**WHAT THE TASK REQUIRES**
Every record is to be copied unchanged, except that its pictures are removed.

**DATA**
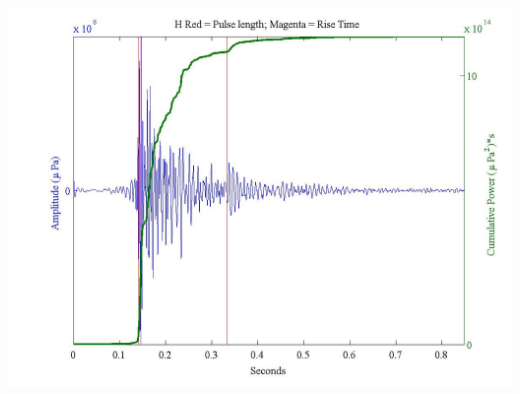 \documentclass[11pt]{report}
\begin{document}
\begin{center}
\includegraphics[width = \textwidth ]{8.jpeg}
\end{center}
\end{document}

**RESPONSE TO THIS TASK**
 \documentclass[11pt]{report}
\begin{document}
\begin{center}
\includegraphics[width = \textwidth ]{8.jpeg}
\end{center}
\end{document}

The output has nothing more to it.